THE PROBLEM:
Copy down every line of the data that follows exactly. Omit the pictures.

DATA TO EXAMINE:
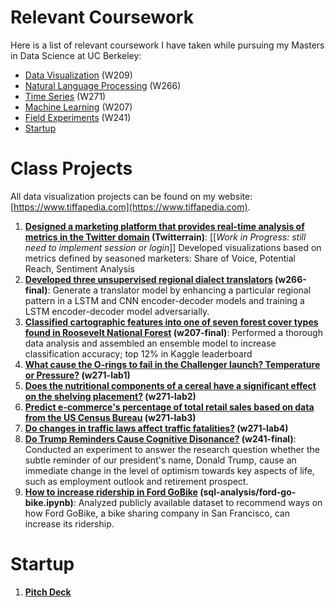 # Relevant Coursework

Here is a list of relevant coursework I have taken while pursuing my Masters in Data Science at UC Berkeley:

* [Data Visualization](https://www.ischool.berkeley.edu/courses/datasci/209) (W209)
* [Natural Language Processing](https://www.ischool.berkeley.edu/courses/datasci/266) (W266)
* [Time Series](https://www.ischool.berkeley.edu/courses/datasci/271) (W271)
* [Machine Learning](https://www.ischool.berkeley.edu/courses/datasci/207) (W207)
* [Field Experiments](https://www.ischool.berkeley.edu/courses/datasci/241) (W241)
* [Startup](https://ieor.berkeley.edu/node/896)

# Class Projects

All data visualization projects can be found on my website: [https://www.tiffapedia.com](https://www.tiffapedia.com).

1. **[Designed a marketing platform that provides real-time analysis of metrics in the Twitter domain](https://tiffapedia-twitterrain.herokuapp.com/tasks/sov) (Twitterrain)**: [[*Work in Progress: still need to implement session or login*]] Developed visualizations based on metrics defined by seasoned marketers: Share of Voice, Potential Reach, Sentiment Analysis
2. **[Developed three unsupervised regional dialect translators](https://www.tiffapedia.com/projects/w266-final) (w266-final)**: Generate a translator model by enhancing a particular regional pattern in a LSTM and CNN encoder-decoder models and training a LSTM encoder-decoder model adversarially.
3. **[Classified cartographic features into one of seven forest cover types found in Roosevelt National Forest](https://github.com/tiffapedia/w207-final/blob/master/DivyaGorantla_RamIyer_TiffanyJaya_SteveSanders.ipynb) (w207-final)**: Performed a thorough data analysis and assembled an ensemble model to increase classification accuracy; top 12% in Kaggle leaderboard
4. **[What cause the O-rings to fail in the Challenger launch? Temperature or Pressure?](https://github.com/tiffapedia/w271-lab1/blob/master/RobertDeng_ShanHe_JoannaHuang_TiffanyJaya_Lab1.pdf) (w271-lab1)**
5. **[Does the nutritional components of a cereal have a significant effect on the shelving placement?](https://github.com/tiffapedia/w271-lab2/blob/master/RobertDeng_ShanHe_JoannaHuang_TiffanyJaya_Lab2.pdf) (w271-lab2)**
6. **[Predict e-commerce's percentage of total retail sales based on data from the US Census Bureau](https://github.com/tiffapedia/w271-lab3/blob/master/RobertDeng_ShanHe_JoannaHuang_TiffanyJaya_Lab3.pdf) (w271-lab3)**
7. **[Do changes in traffic laws affect traffic fatalities?](https://github.com/tiffapedia/w271-lab4/blob/master/RobertDeng_ShanHe_JoannaHuang_TiffanyJaya_Lab4.pdf) (w271-lab4)**
8. **[Do Trump Reminders Cause Cognitive Disonance?](https://github.com/tiffapedia/w241-final/blob/master/Section3_Final_ColbyCarter_TiffanyJaya_AbhishekAgarwal.pdf) (w241-final)**: 
Conducted an experiment to answer the research question whether the subtle reminder of our president's name, Donald Trump, cause an immediate change in the level of optimism towards key aspects of life, such as employment outlook and retirement prospect. 
9. **[How to increase ridership in Ford GoBike](https://github.com/tiffanyjaya/MS-in-DS-portfolio/blob/master/sql-analysis/ford-go-bike.ipynb) (sql-analysis/ford-go-bike.ipynb)**: Analyzed publicly available dataset to recommend ways on how Ford GoBike, a bike sharing company in San Francisco, can increase its ridership. 

# Startup 

1. **[Pitch Deck](https://github.com/tiffanyjaya/MS-in-DS-portfolio/blob/master/startup/Roots-FinalPitch.pdf)**
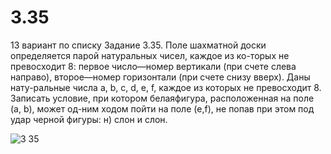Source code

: # 3.35
13 вариант по списку
Задание 3.35. Поле шахматной доски определяется парой натуральных чисел, каждое из ко-торых не превосходит 8: первое число—номер вертикали (при счете слева направо), второе—номер горизонтали (при счете снизу вверх). Даны нату-ральные числа a, b, c, d, e, f, каждое из которых не превосходит 8. Записать условие, при котором белаяфигура, расположенная на поле (a, b), может од-ним ходом пойти на поле (e,f), не попав при этом под удар черной фигуры: н) слон и слон.

![3 35](https://user-images.githubusercontent.com/85027066/196477345-446dbfe4-8aea-41f1-83cb-5b4f306ea62a.png)
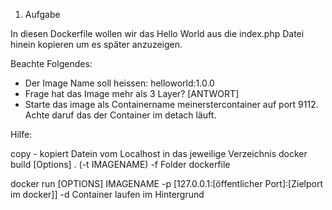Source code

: 1. Aufgabe

In diesen Dockerfile wollen wir das Hello World aus die index.php 
Datei hinein kopieren um es später anzuzeigen.

Beachte Folgendes:
 - Der Image Name soll heissen: helloworld:1.0.0
- Frage hat das Image mehr als 3 Layer? [ANTWORT]
- Starte das image als Containername meinerstercontainer auf port 9112. Achte daruf das 
der Container im detach läuft.

Hilfe:

copy - kopiert Datein vom Localhost in das jeweilige Verzeichnis
docker build [Options] . (-t IMAGENAME)
    -f Folder dockerfile 

docker run [OPTIONS] IMAGENAME
    -p [127.0.0.1:[öffentlicher Port]:[Zielport im docker]]
    -d  Container laufen im Hintergrund



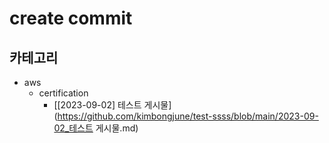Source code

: # create commit
## 카테고리
- aws
  - certification
    - [[2023-09-02] 테스트 게시물](https://github.com/kimbongjune/test-ssss/blob/main/2023-09-02_테스트 게시물.md)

ANSWER FOR THIS EXERCISE:
 # Relevant Coursework

Here is a list of relevant coursework I have taken while pursuing my Masters in Data Science at UC Berkeley:

* [Data Visualization](https://www.ischool.berkeley.edu/courses/datasci/209) (W209)
* [Natural Language Processing](https://www.ischool.berkeley.edu/courses/datasci/266) (W266)
* [Time Series](https://www.ischool.berkeley.edu/courses/datasci/271) (W271)
* [Machine Learning](https://www.ischool.berkeley.edu/courses/datasci/207) (W207)
* [Field Experiments](https://www.ischool.berkeley.edu/courses/datasci/241) (W241)
* [Startup](https://ieor.berkeley.edu/node/896)

# Class Projects

All data visualization projects can be found on my website: [https://www.tiffapedia.com](https://www.tiffapedia.com).

1. **[Designed a marketing platform that provides real-time analysis of metrics in the Twitter domain](https://tiffapedia-twitterrain.herokuapp.com/tasks/sov) (Twitterrain)**: [[*Work in Progress: still need to implement session or login*]] Developed visualizations based on metrics defined by seasoned marketers: Share of Voice, Potential Reach, Sentiment Analysis
2. **[Developed three unsupervised regional dialect translators](https://www.tiffapedia.com/projects/w266-final) (w266-final)**: Generate a translator model by enhancing a particular regional pattern in a LSTM and CNN encoder-decoder models and training a LSTM encoder-decoder model adversarially.
3. **[Classified cartographic features into one of seven forest cover types found in Roosevelt National Forest](https://github.com/tiffapedia/w207-final/blob/master/DivyaGorantla_RamIyer_TiffanyJaya_SteveSanders.ipynb) (w207-final)**: Performed a thorough data analysis and assembled an ensemble model to increase classification accuracy; top 12% in Kaggle leaderboard
4. **[What cause the O-rings to fail in the Challenger launch? Temperature or Pressure?](https://github.com/tiffapedia/w271-lab1/blob/master/RobertDeng_ShanHe_JoannaHuang_TiffanyJaya_Lab1.pdf) (w271-lab1)**
5. **[Does the nutritional components of a cereal have a significant effect on the shelving placement?](https://github.com/tiffapedia/w271-lab2/blob/master/RobertDeng_ShanHe_JoannaHuang_TiffanyJaya_Lab2.pdf) (w271-lab2)**
6. **[Predict e-commerce's percentage of total retail sales based on data from the US Census Bureau](https://github.com/tiffapedia/w271-lab3/blob/master/RobertDeng_ShanHe_JoannaHuang_TiffanyJaya_Lab3.pdf) (w271-lab3)**
7. **[Do changes in traffic laws affect traffic fatalities?](https://github.com/tiffapedia/w271-lab4/blob/master/RobertDeng_ShanHe_JoannaHuang_TiffanyJaya_Lab4.pdf) (w271-lab4)**
8. **[Do Trump Reminders Cause Cognitive Disonance?](https://github.com/tiffapedia/w241-final/blob/master/Section3_Final_ColbyCarter_TiffanyJaya_AbhishekAgarwal.pdf) (w241-final)**: 
Conducted an experiment to answer the research question whether the subtle reminder of our president's name, Donald Trump, cause an immediate change in the level of optimism towards key aspects of life, such as employment outlook and retirement prospect. 
9. **[How to increase ridership in Ford GoBike](https://github.com/tiffanyjaya/MS-in-DS-portfolio/blob/master/sql-analysis/ford-go-bike.ipynb) (sql-analysis/ford-go-bike.ipynb)**: Analyzed publicly available dataset to recommend ways on how Ford GoBike, a bike sharing company in San Francisco, can increase its ridership. 

# Startup 

1. **[Pitch Deck](https://github.com/tiffanyjaya/MS-in-DS-portfolio/blob/master/startup/Roots-FinalPitch.pdf)**
Source code

: # 3.35
13 вариант по списку
Задание 3.35. Поле шахматной доски определяется парой натуральных чисел, каждое из ко-торых не превосходит 8: первое число—номер вертикали (при счете слева направо), второе—номер горизонтали (при счете снизу вверх). Даны нату-ральные числа a, b, c, d, e, f, каждое из которых не превосходит 8. Записать условие, при котором белаяфигура, расположенная на поле (a, b), может од-ним ходом пойти на поле (e,f), не попав при этом под удар черной фигуры: н) слон и слон.

![3 35](https://user-images.githubusercontent.com/85027066/196477345-446dbfe4-8aea-41f1-83cb-5b4f306ea62a.png)
Source code

: 1. Aufgabe

In diesen Dockerfile wollen wir das Hello World aus die index.php 
Datei hinein kopieren um es später anzuzeigen.

Beachte Folgendes:
 - Der Image Name soll heissen: helloworld:1.0.0
- Frage hat das Image mehr als 3 Layer? [ANTWORT]
- Starte das image als Containername meinerstercontainer auf port 9112. Achte daruf das 
der Container im detach läuft.

Hilfe:

copy - kopiert Datein vom Localhost in das jeweilige Verzeichnis
docker build [Options] . (-t IMAGENAME)
    -f Folder dockerfile 

docker run [OPTIONS] IMAGENAME
    -p [127.0.0.1:[öffentlicher Port]:[Zielport im docker]]
    -d  Container laufen im Hintergrund



Source code

: # create commit
## 카테고리
- aws
  - certification
    - [[2023-09-02] 테스트 게시물](https://github.com/kimbongjune/test-ssss/blob/main/2023-09-02_테스트 게시물.md)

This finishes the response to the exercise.